Roman gladiators are perhaps some of the most masculine figures in history. However, few people realize that there were also female gladiators (“gladiatrices”) who fought in the Colosseum. The majority of these women chose to fight. They weren’t forced into it through slavery. And many of these female warriors were just as skilled as their male counterparts.

Featured image credit: jvcuasito.blogspot.com

10 The Token Female

Gladiator battles were very stylized, and fighters were trained to make combat as entertaining as possible for the audience. Since the gladiator games continued for almost 1,000 years, “showrunners” were constantly trying to make things new and interesting.

Gladiators took on personas, complete with costumes and specialized armor. There were also rivalries that went on for multiple battles. This is similar to modern-day wrestling in the WWE, where audience members can follow a narrative as to what is going on between the fighters.

It’s not surprising, then, that female gladiators were eventually brought to the battlefield. Their original purpose was to provide sex appeal and comic relief to the typically bloody and intense spectacle.

Many of these women were not given challenging opponents. They had to fight dwarfs, who played up the fight to make the audience laugh. They would also fight animals like boars and wild game. Eventually, women began fighting one another.[1]

9 Topless Battles

Photo credit: National Geographic

Male gladiators fought without their shirts. So when women started to fight, they needed to wear the same outfits as the men. This means that the women were topless, too.

The female gladiator costume included a loin cloth that would easily fly up and reveal her lower half during the course of the battle. She also wore greaves (shin armor), which protected her legs, and a helmet to protect her head.

She would carry a shield and sword to protect herself from being attacked in her vulnerable areas. At the end of the battle, the woman would remove her helmet so that the audience could see her face. She threw her arm up in the air, holding the sword to signify victory.[2]

Some historians claim that this partial nudity was not meant to be erotic and that it was simply the most practical way for warriors to dress.
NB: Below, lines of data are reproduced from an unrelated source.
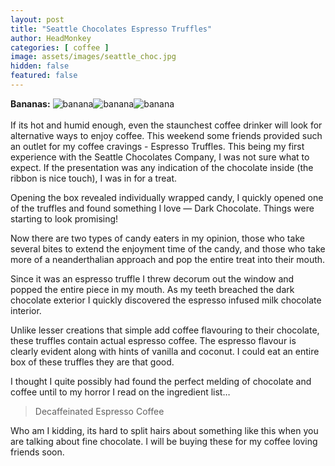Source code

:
 ```yaml
---
layout: post
title: "Seattle Chocolates Espresso Truffles"
author: HeadMonkey
categories: [ coffee ]
image: assets/images/seattle_choc.jpg
hidden: false
featured: false
---
```

**Bananas:** ![banana]({{site.baseurl}}/assets/images/banana.png)![banana]({{site.baseurl}}/assets/images/banana.png)![banana]({{site.baseurl}}/assets/images/banana.png)<br><br>If its hot and humid enough, even the staunchest coffee drinker will look for alternative ways to enjoy coffee. This weekend some friends provided such an outlet for my coffee cravings - Espresso Truffles.  This being my first experience with the Seattle Chocolates Company, I was not sure what to expect. If the presentation was any indication of the chocolate inside (the ribbon is nice touch), I was in for a treat.

Opening the box revealed individually wrapped candy, I quickly opened one of the truffles and found something I love — Dark Chocolate. Things were starting to look promising!

Now there are two types of candy eaters in my opinion, those who take several bites to extend the enjoyment time of the candy, and those who take more of a neanderthalian approach and pop the entire treat into their mouth.

Since it was an espresso truffle I threw decorum out the window and popped the entire piece in my mouth. As my teeth breached the dark chocolate exterior I quickly discovered the espresso infused milk chocolate interior.

Unlike lesser creations that simple add coffee flavouring to their chocolate, these truffles contain actual espresso coffee. The espresso flavour is clearly evident along with hints of vanilla and coconut. I could eat an entire box of these truffles they are that good.

I thought I quite possibly had found the perfect melding of chocolate and coffee until to my horror I read on the ingredient list…

>Decaffeinated Espresso Coffee

Who am I kidding, its hard to split hairs about something like this when you are talking about fine chocolate. I will be buying these for my coffee loving friends soon.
However, as the vast majority of the audience members were men, it’s extremely possible that at least a few of these men were excited by more than just the fighting.


8 Private Lessons

Photo credit: Live Science

Women were not allowed to attend the all-male gladiator training camps. But young girls sometimes learned gymnastics and martial arts in collegia iuvenum. These were youth social clubs, sort of like the Boy Scouts.
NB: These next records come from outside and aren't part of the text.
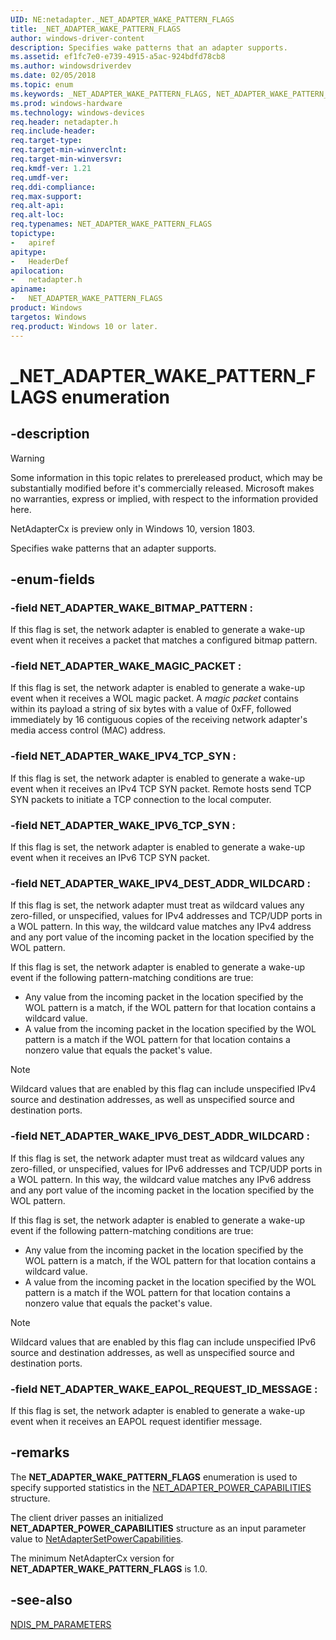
 ```yaml
---
UID: NE:netadapter._NET_ADAPTER_WAKE_PATTERN_FLAGS
title: _NET_ADAPTER_WAKE_PATTERN_FLAGS
author: windows-driver-content
description: Specifies wake patterns that an adapter supports.
ms.assetid: ef1fc7e0-e739-4915-a5ac-924bdfd78cb8
ms.author: windowsdriverdev
ms.date: 02/05/2018
ms.topic: enum
ms.keywords: _NET_ADAPTER_WAKE_PATTERN_FLAGS, NET_ADAPTER_WAKE_PATTERN_FLAGS, 
ms.prod: windows-hardware
ms.technology: windows-devices
req.header: netadapter.h
req.include-header:
req.target-type:
req.target-min-winverclnt:
req.target-min-winversvr:
req.kmdf-ver: 1.21
req.umdf-ver:
req.ddi-compliance:
req.max-support:
req.alt-api:
req.alt-loc:
req.typenames: NET_ADAPTER_WAKE_PATTERN_FLAGS
topictype: 
-	apiref
apitype: 
-	HeaderDef
apilocation: 
-	netadapter.h
apiname: 
-	NET_ADAPTER_WAKE_PATTERN_FLAGS
product: Windows
targetos: Windows
req.product: Windows 10 or later.
---
```


# _NET_ADAPTER_WAKE_PATTERN_FLAGS enumeration

## -description

> [!WARNING]
> Some information in this topic relates to prereleased product, which may be substantially modified before it's commercially released. Microsoft makes no warranties, express or implied, with respect to the information provided here.
>
> NetAdapterCx is preview only in Windows 10, version 1803.

Specifies wake patterns that an adapter supports.

## -enum-fields

### -field NET_ADAPTER_WAKE_BITMAP_PATTERN : 
If this flag is set, the network adapter is enabled to generate a wake-up event when it receives a packet that matches a configured bitmap pattern.

### -field NET_ADAPTER_WAKE_MAGIC_PACKET : 
If this flag is set, the network adapter is enabled to generate a wake-up event when it receives a WOL magic packet. A *magic packet* contains within its payload a string of six bytes with a value of 0xFF, followed immediately by 16 contiguous copies of the receiving network adapter's media access control (MAC) address.

### -field NET_ADAPTER_WAKE_IPV4_TCP_SYN : 
If this flag is set, the network adapter is enabled to generate a wake-up event when it receives an IPv4 TCP SYN packet. Remote hosts send TCP SYN packets to initiate a TCP connection to the local computer.

### -field NET_ADAPTER_WAKE_IPV6_TCP_SYN : 
If this flag is set, the network adapter is enabled to generate a wake-up event when it receives an IPv6 TCP SYN packet.

### -field NET_ADAPTER_WAKE_IPV4_DEST_ADDR_WILDCARD : 
If this flag is set, the network adapter must treat as wildcard values any zero-filled, or unspecified, values for IPv4 addresses and TCP/UDP ports in a WOL pattern. In this way, the wildcard value matches any IPv4 address and any port value of the incoming packet in the location specified by the WOL pattern.

If this flag is set, the network adapter is enabled to generate a wake-up event if the following pattern-matching conditions are true:

- Any value from the incoming packet in the location specified by the WOL pattern is a match, if the WOL pattern for that location contains a wildcard value.
- A value from the incoming packet in the location specified by the WOL pattern is a match if the WOL pattern for that location contains a nonzero value that equals the packet's value.

> [!NOTE]
> Wildcard values that are enabled by this flag can include unspecified IPv4 source and destination addresses, as well as unspecified source and destination ports.

### -field NET_ADAPTER_WAKE_IPV6_DEST_ADDR_WILDCARD : 
If this flag is set, the network adapter must treat as wildcard values any zero-filled, or unspecified, values for IPv6 addresses and TCP/UDP ports in a WOL pattern. In this way, the wildcard value matches any IPv6 address and any port value of the incoming packet in the location specified by the WOL pattern.

If this flag is set, the network adapter is enabled to generate a wake-up event if the following pattern-matching conditions are true:

- Any value from the incoming packet in the location specified by the WOL pattern is a match, if the WOL pattern for that location contains a wildcard value.
- A value from the incoming packet in the location specified by the WOL pattern is a match if the WOL pattern for that location contains a nonzero value that equals the packet's value.

> [!NOTE]
> Wildcard values that are enabled by this flag can include unspecified IPv6 source and destination addresses, as well as unspecified source and destination ports.

### -field NET_ADAPTER_WAKE_EAPOL_REQUEST_ID_MESSAGE : 
If this flag is set, the network adapter is enabled to generate a wake-up event when it receives an EAPOL request identifier message.


## -remarks

The **NET_ADAPTER_WAKE_PATTERN_FLAGS** enumeration is used to specify supported statistics in the [NET_ADAPTER_POWER_CAPABILITIES](ns-netadapter-_net_adapter_power_capabilities.md) structure.

The client driver passes an initialized **NET_ADAPTER_POWER_CAPABILITIES** structure as an input parameter value to [NetAdapterSetPowerCapabilities](nf-netadapter-netadaptersetpowercapabilities.md).

The minimum NetAdapterCx version for **NET_ADAPTER_WAKE_PATTERN_FLAGS** is 1.0.

## -see-also

[NDIS_PM_PARAMETERS](../ntddndis/ns-ntddndis-_ndis_pm_parameters.md)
It was rare for girls to participate, but records showed that it happened. A young girl who grew up going to these privileged summer camps could have gotten a taste of fighting at a young age.
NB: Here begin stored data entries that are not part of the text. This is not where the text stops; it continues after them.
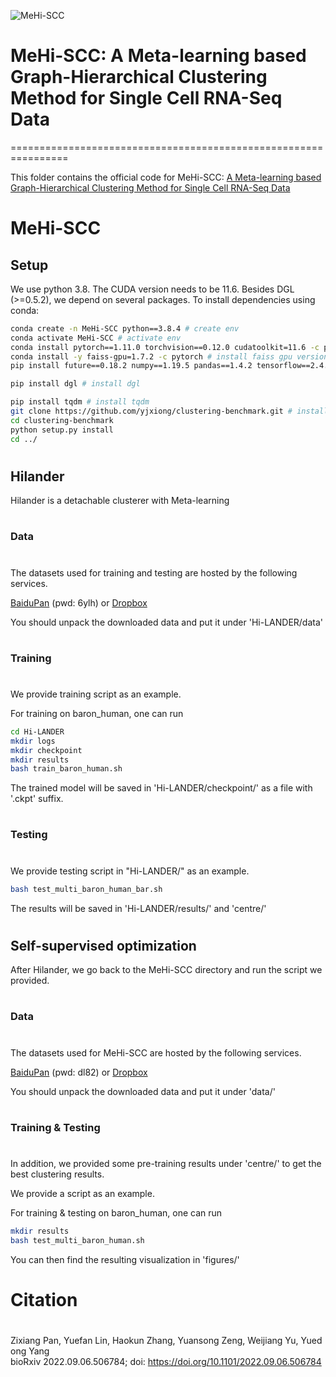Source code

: ![MeHi-SCC](https://user-images.githubusercontent.com/110893478/184567421-4f9dcca8-3ee0-4257-b7f3-14c6d7882bef.png)
#
# MeHi-SCC: A Meta-learning based Graph-Hierarchical Clustering Method for Single Cell RNA-Seq Data
================================================================

This folder contains the official code for MeHi-SCC: [A Meta-learning based Graph-Hierarchical Clustering Method for Single Cell RNA-Seq Data](https://doi.org/10.1101/2022.09.06.506784)
#
# MeHi-SCC

## Setup

We use python 3.8. The CUDA version needs to be 11.6. Besides DGL (>=0.5.2), we depend on several packages. To install dependencies using conda:
```bash
conda create -n MeHi-SCC python==3.8.4 # create env
conda activate MeHi-SCC # activate env
conda install pytorch==1.11.0 torchvision==0.12.0 cudatoolkit=11.6 -c pytorch # install pytorch 1.11 version
conda install -y faiss-gpu=1.7.2 -c pytorch # install faiss gpu version matching cuda 11.6
pip install future==0.18.2 numpy==1.19.5 pandas==1.4.2 tensorflow==2.4.4 umap-learn==0.5.3 scipy==1.5.3 sklearn scanpy==1.8.2

pip install dgl # install dgl

pip install tqdm # install tqdm
git clone https://github.com/yjxiong/clustering-benchmark.git # install clustering-benchmark for evaluation
cd clustering-benchmark
python setup.py install
cd ../
```

#
## Hilander

Hilander is a detachable clusterer with Meta-learning
#
### Data
#
The datasets used for training and testing are hosted by the following services.

[BaiduPan](https://pan.baidu.com/s/11t4Likcz-Yj0kMbdYSjqOA) (pwd: 6ylh) or [Dropbox](https://www.dropbox.com/s/ilpf0akneoee0qb/data.zip?dl=0)

You should unpack the downloaded data and put it under 'Hi-LANDER/data'
#
### Training
#
We provide training script as an example.

For training on baron_human, one can run

```bash
cd Hi-LANDER
mkdir logs
mkdir checkpoint
mkdir results
bash train_baron_human.sh
```

The trained model will be saved in 'Hi-LANDER/checkpoint/' as a file with '.ckpt' suffix.

#
### Testing
#
We provide testing script in "Hi-LANDER/" as an example.

```bash
bash test_multi_baron_human_bar.sh
```
The results will be saved in 'Hi-LANDER/results/' and 'centre/'

#
## Self-supervised optimization

After Hilander, we go back to the MeHi-SCC directory and run the script we provided.
#
### Data
#
The datasets used for MeHi-SCC are hosted by the following services.

[BaiduPan](https://pan.baidu.com/s/1EXgsVMNyjegV6wrDdmw0fw) (pwd: dl82) or [Dropbox](https://www.dropbox.com/s/olvjfsel44jrzzg/baron_human.csv?dl=0)

You should unpack the downloaded data and put it under 'data/'
#
### Training & Testing
#
In addition, we provided some pre-training results under 'centre/' to get the best clustering results.

We provide a script as an example.

For training & testing on baron_human, one can run
```bash
mkdir results
bash test_multi_baron_human.sh
```

You can then find the resulting visualization in 'figures/'
# 
# Citation
# 
Zixiang Pan, Yuefan Lin, Haokun Zhang, Yuansong Zeng, Weijiang Yu, Yuedong Yang bioRxiv 2022.09.06.506784; doi: https://doi.org/10.1101/2022.09.06.506784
A girl’s life was planned out by her father. It was up to him to guide her in finding a husband and to shelter her from dealing with anything practical, like paying the bills.

If a young, single woman’s father died and he left her an inheritance, she was required by Roman law to have a tutor. Since a woman was normally not well-educated, she was seen as needing some sort of male guardian to guide her in decision-making with her finances.[3]

Tutors were also hired to teach “manly” skills to women. It would logically follow, then, that a woman needed to hire a private tutor to learn how to fight. The other option was to learn how to fight from her father.

7 Rebels

Photo credit: Ancient Origins

Many free, upper-class men decided to become gladiators because they wanted the fame, the glory, and the chance at winning prize money that could make them rich. Women were no exception. In fact, the vast majority of female gladiators took the job of their own free will.

It was a way for a single woman to earn an income and establish herself as a celebrity in society. If she won a battle, she would be financially independent and would no longer need to take orders from her father, husband, or tutors.[4]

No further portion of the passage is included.